- Your objective -
Every line from the top of the records below through the one containing "### Initialization and minimal disparity" must be copied exactly, and the pictures must not be.

*** Task input ***

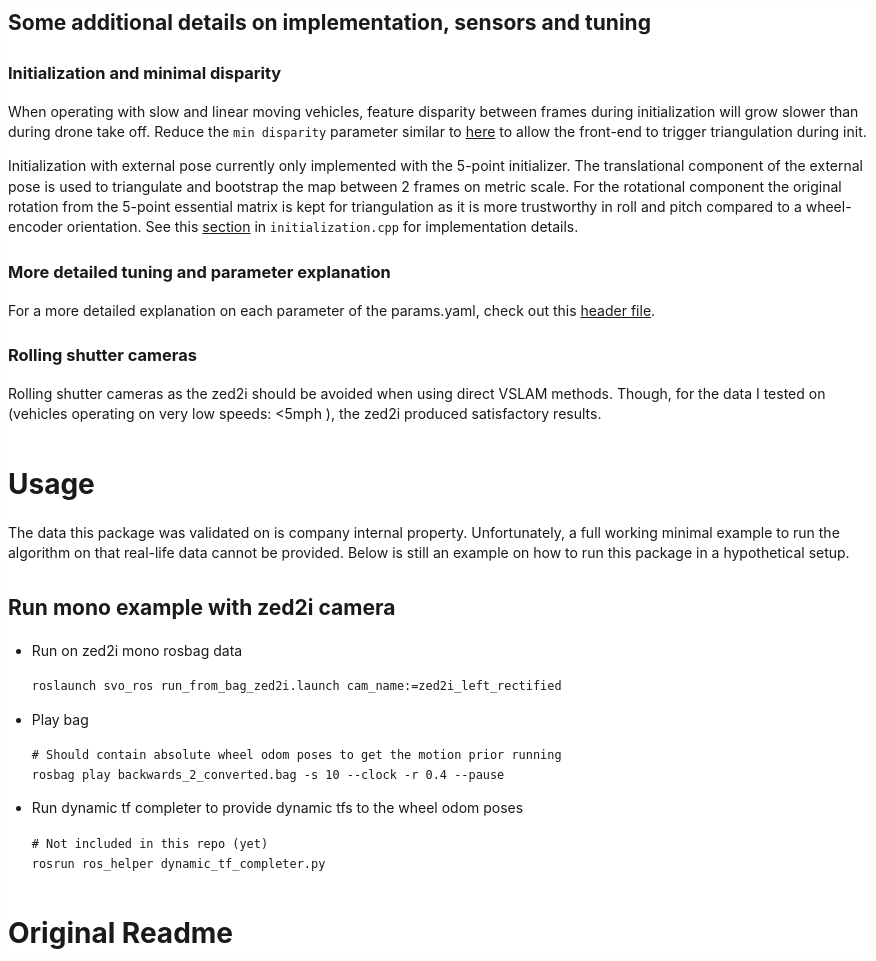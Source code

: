 ## Some additional details on implementation, sensors and tuning 
### Initialization and minimal disparity
When operating with slow and linear moving vehicles, feature disparity between frames during initialization will grow slower than during drone take off. Reduce the `min disparity` parameter similar to [here](https://github.com/kraxel-dev/rpg_svo_pro_drive/blob/inject_cam_pose_as_motion_prior/svo_ros/param/pinhole_zed2i.yaml#L72) to allow the front-end to trigger triangulation during init. 

Initialization with external pose currently only implemented with the 5-point initializer. The translational component of the external pose is used to triangulate and bootstrap the map between 2 frames on metric scale. For the rotational component the original rotation from the 5-point essential matrix is kept for triangulation as it is more trustworthy in roll and pitch compared to a wheel-encoder orientation.
See this [section](svo/src/initialization.cpp#L384) in `initialization.cpp` for implementation details. 
### More detailed tuning and parameter explanation
For a more detailed explanation on each parameter of the params.yaml, check out this [header file](svo/include/svo/frame_handler_base.h#L41). 
### Rolling shutter cameras
Rolling shutter cameras as the zed2i should be avoided when using direct VSLAM methods. Though, for the data I tested on (vehicles operating on very low speeds: <5mph ), the zed2i produced satisfactory results.

# Usage
The data this package was validated on is company internal property. Unfortunately, a full working minimal example to run the algorithm on that real-life data cannot be provided. Below is still an example on how to run this package in a hypothetical setup.

## Run mono example with zed2i camera

- Run on zed2i mono rosbag data

  ```
  roslaunch svo_ros run_from_bag_zed2i.launch cam_name:=zed2i_left_rectified
  ```

- Play bag

  ```
  # Should contain absolute wheel odom poses to get the motion prior running
  rosbag play backwards_2_converted.bag -s 10 --clock -r 0.4 --pause
  ```

- Run dynamic tf completer to provide dynamic tfs to the wheel odom poses

  ```
  # Not included in this repo (yet)
  rosrun ros_helper dynamic_tf_completer.py
  ```

# Original Readme
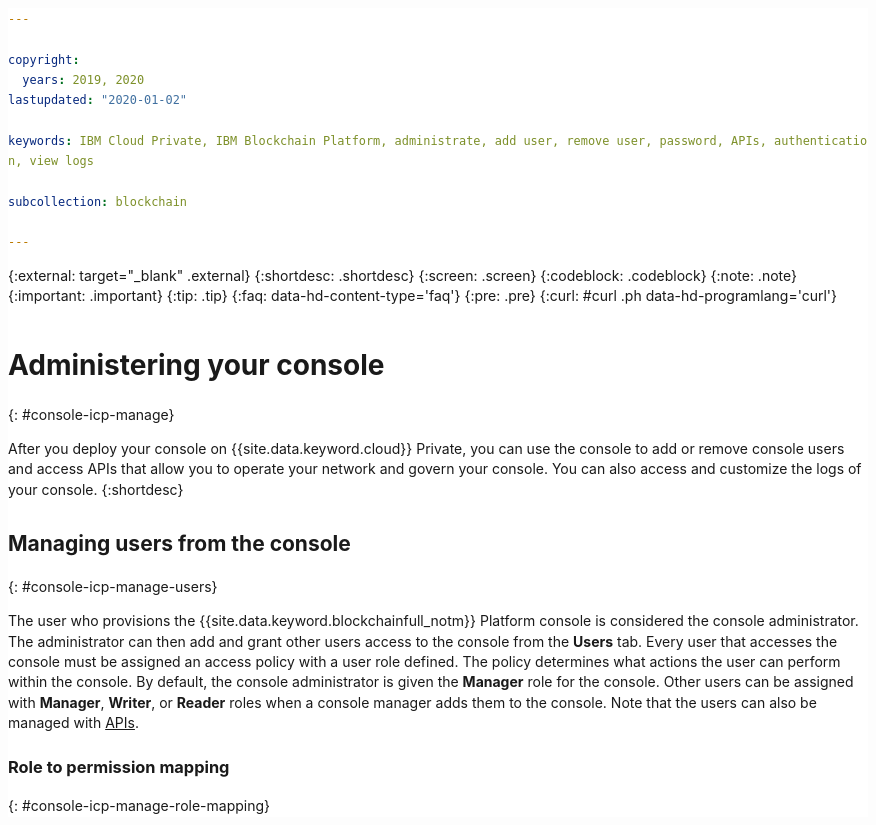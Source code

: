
 ```yaml
---

copyright:
  years: 2019, 2020
lastupdated: "2020-01-02"

keywords: IBM Cloud Private, IBM Blockchain Platform, administrate, add user, remove user, password, APIs, authentication, view logs

subcollection: blockchain

---
```


{:external: target="_blank" .external}
{:shortdesc: .shortdesc}
{:screen: .screen}
{:codeblock: .codeblock}
{:note: .note}
{:important: .important}
{:tip: .tip}
{:faq: data-hd-content-type='faq'}
{:pre: .pre}
{:curl: #curl .ph data-hd-programlang='curl'}

# Administering your console
{: #console-icp-manage}


After you deploy your console on {{site.data.keyword.cloud}} Private, you can use the console to add or remove console users and access APIs that allow you to operate your network and govern your console. You can also access and customize the logs of your console.
{:shortdesc}




## Managing users from the console
{: #console-icp-manage-users}

The user who provisions the {{site.data.keyword.blockchainfull_notm}} Platform console is considered the console administrator. The administrator can then add and grant other users access to the console from the **Users** tab. Every user that accesses the console must be assigned an access policy with a user role defined. The policy determines what actions the user can perform within the console. By default, the console administrator is given the **Manager** role for the console. Other users can be assigned with **Manager**, **Writer**, or **Reader** roles when a console manager adds them to the console. Note that the users can also be managed with [APIs](/docs/blockchain?topic=blockchain-console-icp-manage#console-icp-manage-users-apis). 

### Role to permission mapping
{: #console-icp-manage-role-mapping}
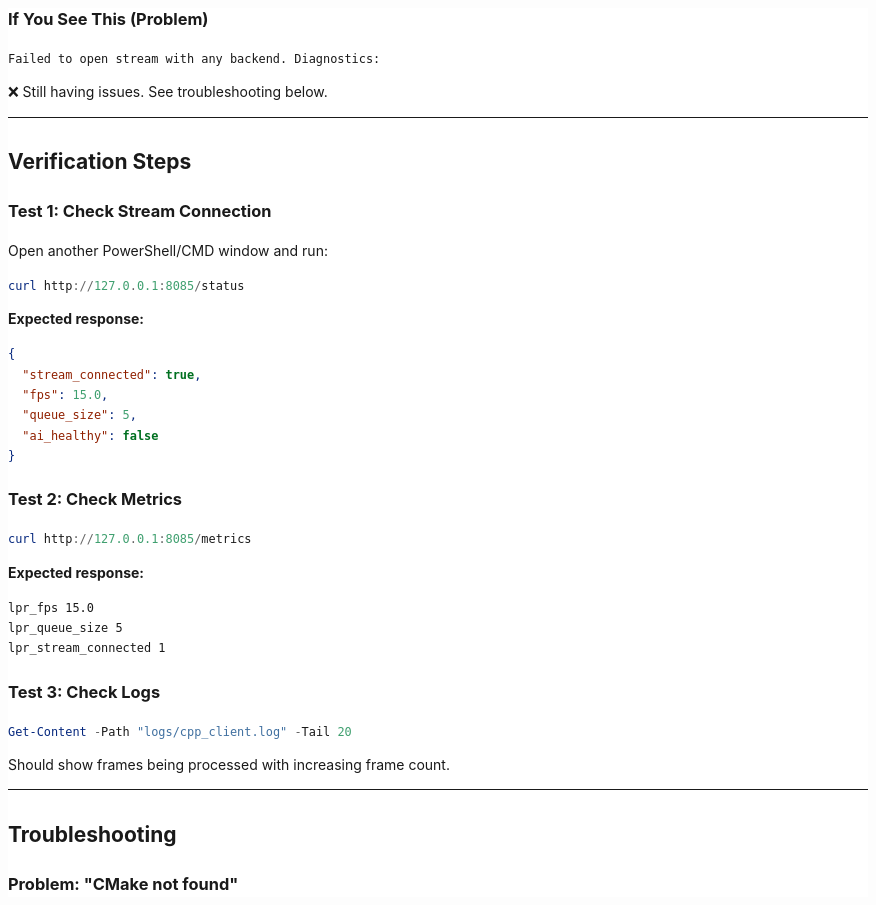 ### If You See This (Problem)
```
Failed to open stream with any backend. Diagnostics:
```
❌ Still having issues. See troubleshooting below.

---

## Verification Steps

### Test 1: Check Stream Connection

Open another PowerShell/CMD window and run:

```powershell
curl http://127.0.0.1:8085/status
```

**Expected response:**
```json
{
  "stream_connected": true,
  "fps": 15.0,
  "queue_size": 5,
  "ai_healthy": false
}
```

### Test 2: Check Metrics

```powershell
curl http://127.0.0.1:8085/metrics
```

**Expected response:**
```
lpr_fps 15.0
lpr_queue_size 5
lpr_stream_connected 1
```

### Test 3: Check Logs

```powershell
Get-Content -Path "logs/cpp_client.log" -Tail 20
```

Should show frames being processed with increasing frame count.

---

## Troubleshooting

### Problem: "CMake not found"
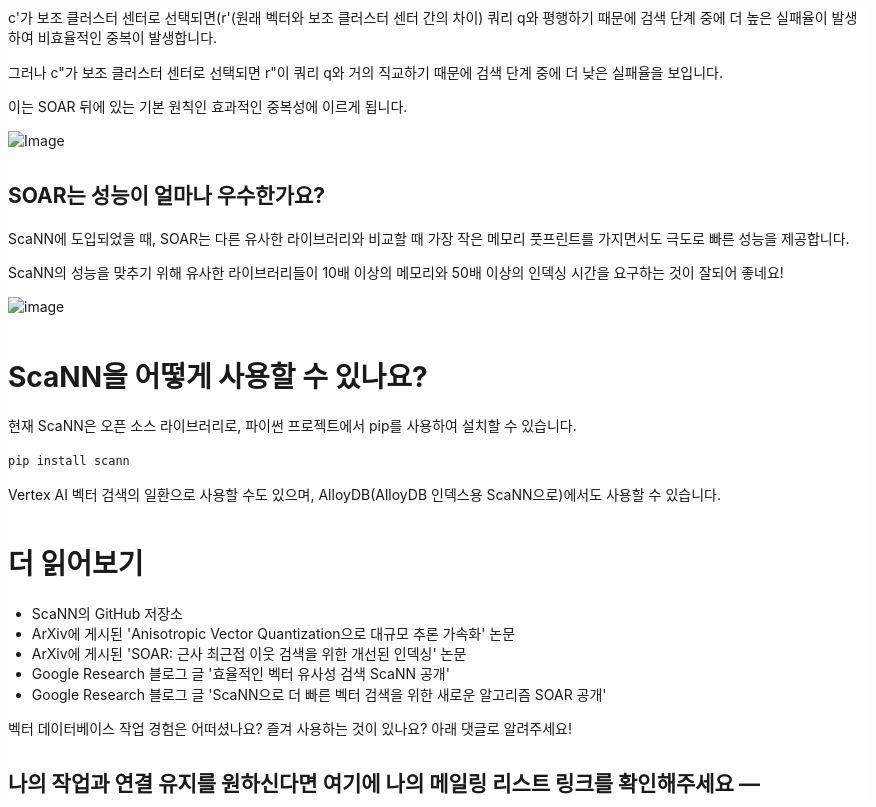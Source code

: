 c'가 보조 클러스터 센터로 선택되면(r'(원래 벡터와 보조 클러스터 센터 간의 차이) 쿼리 q와 평행하기 때문에 검색 단계 중에 더 높은 실패율이 발생하여 비효율적인 중복이 발생합니다.

그러나 c"가 보조 클러스터 센터로 선택되면 r"이 쿼리 q와 거의 직교하기 때문에 검색 단계 중에 더 낮은 실패율을 보입니다.

<div class="content-ad"></div>

이는 SOAR 뒤에 있는 기본 원칙인 효과적인 중복성에 이르게 됩니다.

![Image](/assets/img/2024-06-22-GooglesNewAlgorithmsJustMadeSearchingVectorDatabasesFasterThanEver_8.png)

## SOAR는 성능이 얼마나 우수한가요?

ScaNN에 도입되었을 때, SOAR는 다른 유사한 라이브러리와 비교할 때 가장 작은 메모리 풋프린트를 가지면서도 극도로 빠른 성능을 제공합니다.

<div class="content-ad"></div>

ScaNN의 성능을 맞추기 위해 유사한 라이브러리들이 10배 이상의 메모리와 50배 이상의 인덱싱 시간을 요구하는 것이 잘되어 좋네요!

![image](/assets/img/2024-06-22-GooglesNewAlgorithmsJustMadeSearchingVectorDatabasesFasterThanEver_9.png)

# ScaNN을 어떻게 사용할 수 있나요?

현재 ScaNN은 오픈 소스 라이브러리로, 파이썬 프로젝트에서 pip를 사용하여 설치할 수 있습니다.

<div class="content-ad"></div>

```js
pip install scann
```

Vertex AI 벡터 검색의 일환으로 사용할 수도 있으며, AlloyDB(AlloyDB 인덱스용 ScaNN으로)에서도 사용할 수 있습니다.

# 더 읽어보기

- ScaNN의 GitHub 저장소
- ArXiv에 게시된 'Anisotropic Vector Quantization으로 대규모 추론 가속화' 논문
- ArXiv에 게시된 'SOAR: 근사 최근접 이웃 검색을 위한 개선된 인덱싱' 논문
- Google Research 블로그 글 '효율적인 벡터 유사성 검색 ScaNN 공개'
- Google Research 블로그 글 'ScaNN으로 더 빠른 벡터 검색을 위한 새로운 알고리즘 SOAR 공개'

<div class="content-ad"></div>

벡터 데이터베이스 작업 경험은 어떠셨나요? 즐겨 사용하는 것이 있나요? 아래 댓글로 알려주세요!

## 나의 작업과 연결 유지를 원하신다면 여기에 나의 메일링 리스트 링크를 확인해주세요 —

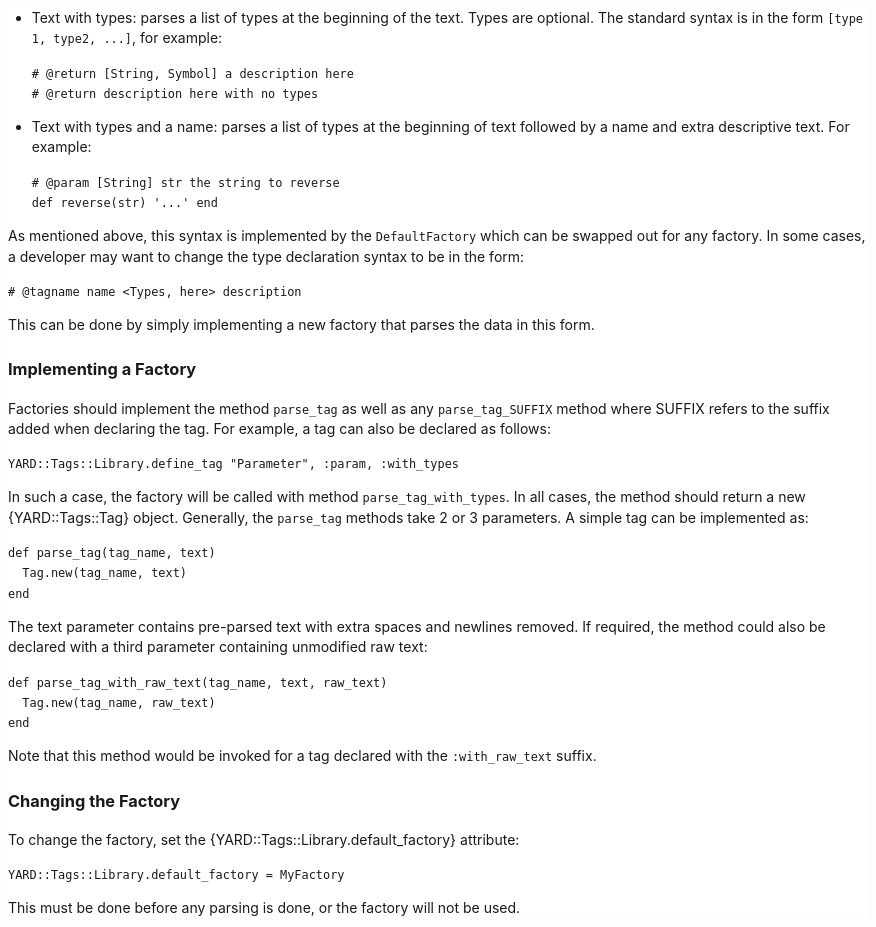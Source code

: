   * Text with types: parses a list of types at the beginning of the text. Types
    are optional. The standard syntax is in the form `[type1, type2, ...]`,
    for example:

        # @return [String, Symbol] a description here
        # @return description here with no types

  * Text with types and a name: parses a list of types at the beginning of text
    followed by a name and extra descriptive text. For example:

        # @param [String] str the string to reverse
        def reverse(str) '...' end

As mentioned above, this syntax is implemented by the `DefaultFactory` which can
be swapped out for any factory. In some cases, a developer may want to change
the type declaration syntax to be in the form:

    # @tagname name <Types, here> description

This can be done by simply implementing a new factory that parses the data in
this form.

### Implementing a Factory

Factories should implement the method `parse_tag` as well as any `parse_tag_SUFFIX`
method where SUFFIX refers to the suffix added when declaring the tag. For example,
a tag can also be declared as follows:

    YARD::Tags::Library.define_tag "Parameter", :param, :with_types

In such a case, the factory will be called with method `parse_tag_with_types`. In
all cases, the method should return a new {YARD::Tags::Tag} object. Generally,
the `parse_tag` methods take 2 or 3 parameters. A simple tag can be implemented
as:

    def parse_tag(tag_name, text)
      Tag.new(tag_name, text)
    end

The text parameter contains pre-parsed text with extra spaces and newlines removed.
If required, the method could also be declared with a third parameter containing
unmodified raw text:

    def parse_tag_with_raw_text(tag_name, text, raw_text)
      Tag.new(tag_name, raw_text)
    end

Note that this method would be invoked for a tag declared with the `:with_raw_text`
suffix.

### Changing the Factory

To change the factory, set the {YARD::Tags::Library.default_factory} attribute:

    YARD::Tags::Library.default_factory = MyFactory

This must be done before any parsing is done, or the factory will not be used.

*** End of Task input ***

- Answer to this exercise -
Source code

: ## Some additional details on implementation, sensors and tuning 
### Initialization and minimal disparity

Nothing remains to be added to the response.